It should be noted that, for simplicity of description, the method embodiments are described as a series of acts or combination of acts, but those skilled in the art will recognize that the present invention is not limited by the illustrated order of acts, as some steps may occur in other orders or concurrently in accordance with the embodiments of the present invention. Further, those skilled in the art will appreciate that the embodiments described in the specification are presently preferred and that no particular act is required to implement the invention.
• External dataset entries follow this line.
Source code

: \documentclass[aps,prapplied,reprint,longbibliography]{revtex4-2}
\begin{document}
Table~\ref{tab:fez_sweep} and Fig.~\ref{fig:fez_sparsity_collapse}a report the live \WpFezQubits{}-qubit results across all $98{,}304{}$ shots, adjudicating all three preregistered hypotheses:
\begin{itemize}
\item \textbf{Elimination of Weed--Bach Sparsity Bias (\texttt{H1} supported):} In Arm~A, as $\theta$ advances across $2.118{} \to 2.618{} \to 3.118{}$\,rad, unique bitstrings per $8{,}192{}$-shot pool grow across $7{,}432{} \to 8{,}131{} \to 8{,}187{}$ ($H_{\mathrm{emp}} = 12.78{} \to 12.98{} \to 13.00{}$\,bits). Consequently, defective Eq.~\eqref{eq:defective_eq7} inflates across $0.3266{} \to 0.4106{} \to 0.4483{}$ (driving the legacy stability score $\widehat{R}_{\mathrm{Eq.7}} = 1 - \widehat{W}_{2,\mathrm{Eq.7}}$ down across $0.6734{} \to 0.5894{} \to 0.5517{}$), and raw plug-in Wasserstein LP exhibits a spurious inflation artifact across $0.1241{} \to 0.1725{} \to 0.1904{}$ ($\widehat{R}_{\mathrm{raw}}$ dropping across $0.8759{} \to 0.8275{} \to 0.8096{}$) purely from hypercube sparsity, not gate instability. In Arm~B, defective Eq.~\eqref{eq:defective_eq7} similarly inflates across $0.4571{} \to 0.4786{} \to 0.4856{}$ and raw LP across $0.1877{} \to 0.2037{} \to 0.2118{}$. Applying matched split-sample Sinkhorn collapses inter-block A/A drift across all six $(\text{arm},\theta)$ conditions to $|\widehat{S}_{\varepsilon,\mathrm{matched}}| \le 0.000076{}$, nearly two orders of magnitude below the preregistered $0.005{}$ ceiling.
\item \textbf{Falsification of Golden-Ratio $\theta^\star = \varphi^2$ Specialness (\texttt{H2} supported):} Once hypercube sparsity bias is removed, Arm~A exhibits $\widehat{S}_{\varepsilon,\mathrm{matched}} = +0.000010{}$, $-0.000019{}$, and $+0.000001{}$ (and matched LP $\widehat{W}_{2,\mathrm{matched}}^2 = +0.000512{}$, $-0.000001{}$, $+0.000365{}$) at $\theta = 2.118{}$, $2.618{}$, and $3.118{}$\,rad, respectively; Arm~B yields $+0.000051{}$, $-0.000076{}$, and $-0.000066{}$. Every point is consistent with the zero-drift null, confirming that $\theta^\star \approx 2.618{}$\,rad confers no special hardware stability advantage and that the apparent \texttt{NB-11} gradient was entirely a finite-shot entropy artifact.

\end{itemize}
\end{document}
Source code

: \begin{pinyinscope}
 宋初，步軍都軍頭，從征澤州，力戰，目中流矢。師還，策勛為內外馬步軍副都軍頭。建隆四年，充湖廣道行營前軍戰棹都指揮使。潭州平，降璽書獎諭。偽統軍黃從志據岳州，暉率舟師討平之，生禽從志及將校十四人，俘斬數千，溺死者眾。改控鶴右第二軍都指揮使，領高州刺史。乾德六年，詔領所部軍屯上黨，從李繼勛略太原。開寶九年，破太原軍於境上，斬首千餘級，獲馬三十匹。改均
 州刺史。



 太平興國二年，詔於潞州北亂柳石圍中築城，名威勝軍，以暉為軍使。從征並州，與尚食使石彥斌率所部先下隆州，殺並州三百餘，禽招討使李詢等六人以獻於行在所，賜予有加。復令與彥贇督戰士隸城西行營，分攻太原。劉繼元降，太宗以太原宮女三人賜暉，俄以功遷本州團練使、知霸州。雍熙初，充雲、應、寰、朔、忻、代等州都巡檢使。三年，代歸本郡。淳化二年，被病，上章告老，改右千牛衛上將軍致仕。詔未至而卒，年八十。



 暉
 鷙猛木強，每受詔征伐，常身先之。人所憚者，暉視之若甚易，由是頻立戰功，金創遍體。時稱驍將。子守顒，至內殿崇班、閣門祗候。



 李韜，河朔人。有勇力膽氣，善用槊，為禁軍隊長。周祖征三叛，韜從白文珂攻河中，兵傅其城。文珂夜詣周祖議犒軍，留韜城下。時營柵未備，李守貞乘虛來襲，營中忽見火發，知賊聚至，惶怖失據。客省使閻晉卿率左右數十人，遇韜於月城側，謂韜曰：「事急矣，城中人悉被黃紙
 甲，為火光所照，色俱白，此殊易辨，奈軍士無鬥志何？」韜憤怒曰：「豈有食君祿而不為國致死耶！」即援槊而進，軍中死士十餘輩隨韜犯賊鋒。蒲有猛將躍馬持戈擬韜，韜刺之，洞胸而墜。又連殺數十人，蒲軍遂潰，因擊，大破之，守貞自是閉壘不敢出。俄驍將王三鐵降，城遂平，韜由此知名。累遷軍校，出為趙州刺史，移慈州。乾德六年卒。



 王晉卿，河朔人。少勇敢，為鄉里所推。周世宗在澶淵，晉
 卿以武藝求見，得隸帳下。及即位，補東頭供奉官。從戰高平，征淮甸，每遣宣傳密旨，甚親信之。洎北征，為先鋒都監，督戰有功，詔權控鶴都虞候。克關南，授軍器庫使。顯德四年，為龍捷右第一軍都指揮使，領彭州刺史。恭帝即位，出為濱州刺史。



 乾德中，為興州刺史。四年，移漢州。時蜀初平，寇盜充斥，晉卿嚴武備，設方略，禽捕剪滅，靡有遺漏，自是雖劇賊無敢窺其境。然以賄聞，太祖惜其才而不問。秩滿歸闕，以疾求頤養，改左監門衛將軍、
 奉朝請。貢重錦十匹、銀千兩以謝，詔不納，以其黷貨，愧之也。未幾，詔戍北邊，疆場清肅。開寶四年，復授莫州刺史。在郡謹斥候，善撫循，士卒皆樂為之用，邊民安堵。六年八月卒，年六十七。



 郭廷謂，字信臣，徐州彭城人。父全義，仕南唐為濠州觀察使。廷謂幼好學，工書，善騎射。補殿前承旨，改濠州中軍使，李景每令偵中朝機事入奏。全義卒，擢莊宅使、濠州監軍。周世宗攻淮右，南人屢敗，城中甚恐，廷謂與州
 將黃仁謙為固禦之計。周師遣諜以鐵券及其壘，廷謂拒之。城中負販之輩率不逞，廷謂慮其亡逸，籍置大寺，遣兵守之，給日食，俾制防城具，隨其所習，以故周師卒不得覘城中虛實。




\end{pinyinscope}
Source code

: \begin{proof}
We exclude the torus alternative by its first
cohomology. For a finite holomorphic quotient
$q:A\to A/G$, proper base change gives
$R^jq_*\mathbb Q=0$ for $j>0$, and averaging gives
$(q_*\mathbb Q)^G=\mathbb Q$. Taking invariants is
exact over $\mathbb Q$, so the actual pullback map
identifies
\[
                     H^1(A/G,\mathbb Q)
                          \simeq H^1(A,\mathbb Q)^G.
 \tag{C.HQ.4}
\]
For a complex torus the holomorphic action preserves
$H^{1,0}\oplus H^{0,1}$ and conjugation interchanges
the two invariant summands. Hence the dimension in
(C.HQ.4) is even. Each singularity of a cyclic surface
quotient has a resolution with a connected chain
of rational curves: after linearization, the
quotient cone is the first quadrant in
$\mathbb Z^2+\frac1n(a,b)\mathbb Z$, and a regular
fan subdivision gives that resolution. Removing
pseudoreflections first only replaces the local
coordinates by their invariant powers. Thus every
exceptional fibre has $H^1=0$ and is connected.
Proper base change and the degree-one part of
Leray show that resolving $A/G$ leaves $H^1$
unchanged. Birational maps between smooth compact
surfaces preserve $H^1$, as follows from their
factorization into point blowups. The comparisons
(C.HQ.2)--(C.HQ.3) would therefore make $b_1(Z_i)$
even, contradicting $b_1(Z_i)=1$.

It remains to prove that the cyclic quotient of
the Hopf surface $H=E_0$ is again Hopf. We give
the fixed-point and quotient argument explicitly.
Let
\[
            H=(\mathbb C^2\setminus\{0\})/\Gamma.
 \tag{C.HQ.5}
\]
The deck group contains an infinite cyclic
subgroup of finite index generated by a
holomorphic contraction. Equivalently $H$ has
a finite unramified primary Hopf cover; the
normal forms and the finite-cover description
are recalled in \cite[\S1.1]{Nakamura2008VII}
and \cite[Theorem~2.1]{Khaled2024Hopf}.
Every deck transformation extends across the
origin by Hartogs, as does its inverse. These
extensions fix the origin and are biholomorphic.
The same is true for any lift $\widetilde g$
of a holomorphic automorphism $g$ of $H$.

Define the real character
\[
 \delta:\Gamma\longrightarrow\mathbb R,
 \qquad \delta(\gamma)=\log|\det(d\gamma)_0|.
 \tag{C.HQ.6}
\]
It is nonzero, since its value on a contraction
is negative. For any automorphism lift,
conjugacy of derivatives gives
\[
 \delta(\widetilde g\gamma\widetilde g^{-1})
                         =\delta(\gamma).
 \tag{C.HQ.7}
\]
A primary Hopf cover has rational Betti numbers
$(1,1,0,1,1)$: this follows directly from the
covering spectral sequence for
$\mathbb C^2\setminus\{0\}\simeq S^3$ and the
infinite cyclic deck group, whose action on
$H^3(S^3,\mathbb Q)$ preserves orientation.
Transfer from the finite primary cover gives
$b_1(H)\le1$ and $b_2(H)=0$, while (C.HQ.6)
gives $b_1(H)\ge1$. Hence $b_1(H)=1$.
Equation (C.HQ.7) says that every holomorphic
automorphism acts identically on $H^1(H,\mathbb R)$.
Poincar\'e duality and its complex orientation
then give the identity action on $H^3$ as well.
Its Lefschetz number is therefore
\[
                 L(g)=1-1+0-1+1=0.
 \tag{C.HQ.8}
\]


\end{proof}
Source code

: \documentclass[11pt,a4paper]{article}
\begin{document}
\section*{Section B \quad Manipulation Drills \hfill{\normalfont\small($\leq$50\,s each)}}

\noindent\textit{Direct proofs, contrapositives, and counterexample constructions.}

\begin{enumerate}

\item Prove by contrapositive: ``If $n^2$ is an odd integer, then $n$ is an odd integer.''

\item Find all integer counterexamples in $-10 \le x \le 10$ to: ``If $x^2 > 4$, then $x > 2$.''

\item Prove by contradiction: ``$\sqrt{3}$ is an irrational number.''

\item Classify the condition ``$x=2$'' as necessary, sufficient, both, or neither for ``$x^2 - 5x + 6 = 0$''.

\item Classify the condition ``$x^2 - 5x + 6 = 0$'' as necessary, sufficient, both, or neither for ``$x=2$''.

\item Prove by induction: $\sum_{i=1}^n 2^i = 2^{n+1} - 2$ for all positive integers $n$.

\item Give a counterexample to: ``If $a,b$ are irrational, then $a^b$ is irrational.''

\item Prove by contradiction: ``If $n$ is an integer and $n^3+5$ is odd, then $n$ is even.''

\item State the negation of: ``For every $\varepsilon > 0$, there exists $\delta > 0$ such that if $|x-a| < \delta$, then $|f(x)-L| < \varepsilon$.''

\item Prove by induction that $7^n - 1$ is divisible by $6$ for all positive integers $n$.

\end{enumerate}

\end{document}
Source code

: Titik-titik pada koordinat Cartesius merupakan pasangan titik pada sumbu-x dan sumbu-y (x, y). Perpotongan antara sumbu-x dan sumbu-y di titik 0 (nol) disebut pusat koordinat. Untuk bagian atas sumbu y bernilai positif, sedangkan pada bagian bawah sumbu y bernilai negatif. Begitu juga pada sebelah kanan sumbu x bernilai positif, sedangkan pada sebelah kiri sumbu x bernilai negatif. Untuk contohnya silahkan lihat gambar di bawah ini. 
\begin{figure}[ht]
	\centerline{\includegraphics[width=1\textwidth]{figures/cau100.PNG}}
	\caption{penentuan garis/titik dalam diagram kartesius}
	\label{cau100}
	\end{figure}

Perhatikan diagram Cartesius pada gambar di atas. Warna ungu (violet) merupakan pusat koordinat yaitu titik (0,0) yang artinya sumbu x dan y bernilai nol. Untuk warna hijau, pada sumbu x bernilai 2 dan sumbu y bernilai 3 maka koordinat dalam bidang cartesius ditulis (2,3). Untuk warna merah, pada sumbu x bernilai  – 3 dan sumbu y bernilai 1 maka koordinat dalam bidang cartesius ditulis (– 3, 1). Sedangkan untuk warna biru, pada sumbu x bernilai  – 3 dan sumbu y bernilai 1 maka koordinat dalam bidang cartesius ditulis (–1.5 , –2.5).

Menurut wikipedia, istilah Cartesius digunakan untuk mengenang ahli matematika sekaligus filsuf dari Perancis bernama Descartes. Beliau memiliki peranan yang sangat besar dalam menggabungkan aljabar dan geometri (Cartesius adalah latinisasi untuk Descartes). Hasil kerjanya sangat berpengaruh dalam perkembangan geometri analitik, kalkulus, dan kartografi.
Fig. 3 is a block diagram of an image processing apparatus according to an embodiment of the present invention, and as shown in fig. 3, the image processing apparatus may include:
the base map feature extraction module 301 is configured to perform feature extraction on a base map through one of the first network model and the second network model to obtain base map features;
a to-be-compared feature extraction module 302, configured to perform feature extraction on the to-be-compared image through the other of the first network model and the second network model to obtain a to-be-compared feature;
a feature comparison module 303, configured to compare the feature to be compared with the base map feature to obtain a comparison result;
wherein the first network model and the second network model have different numbers of layers and/or network parameters;
the first network model and the second network model satisfy at least one of the following conditions:
the first network model and the second network model are distilled from the third network model;
the second network model is distilled from the first network model.
Optionally, when the first network model and the second network model are distilled from the third network model, the last layer of the first network model, the second network model and the third network model is a full connection layer with the same network parameters; when the second network model is distilled from the first network model, the last layer of the first network model and the second network model is a fully connected layer with the same network parameters.
Optionally, the apparatus further comprises:
the network parameter acquisition module is used for acquiring network parameters of the final full-connection layer of the trained teacher network model;
the network parameter assignment module is used for assigning the network parameters of the last full connection layer of the teacher network model to the last full connection layer of the student network model;
the network model training module is used for carrying out distillation training on the student network model according to the teacher network model until a trained student network model is obtained; keeping the network parameters of the last full connection layer of the student network model unchanged in the training process;
when the first network model and the second network model are distilled from a third network model, the teacher network model is the third network model, and the trained student network models are the first network model and the second network model; when the second network model is obtained by distillation from the first network model, the teacher network model is the first network model, and the trained student network model is the second network model.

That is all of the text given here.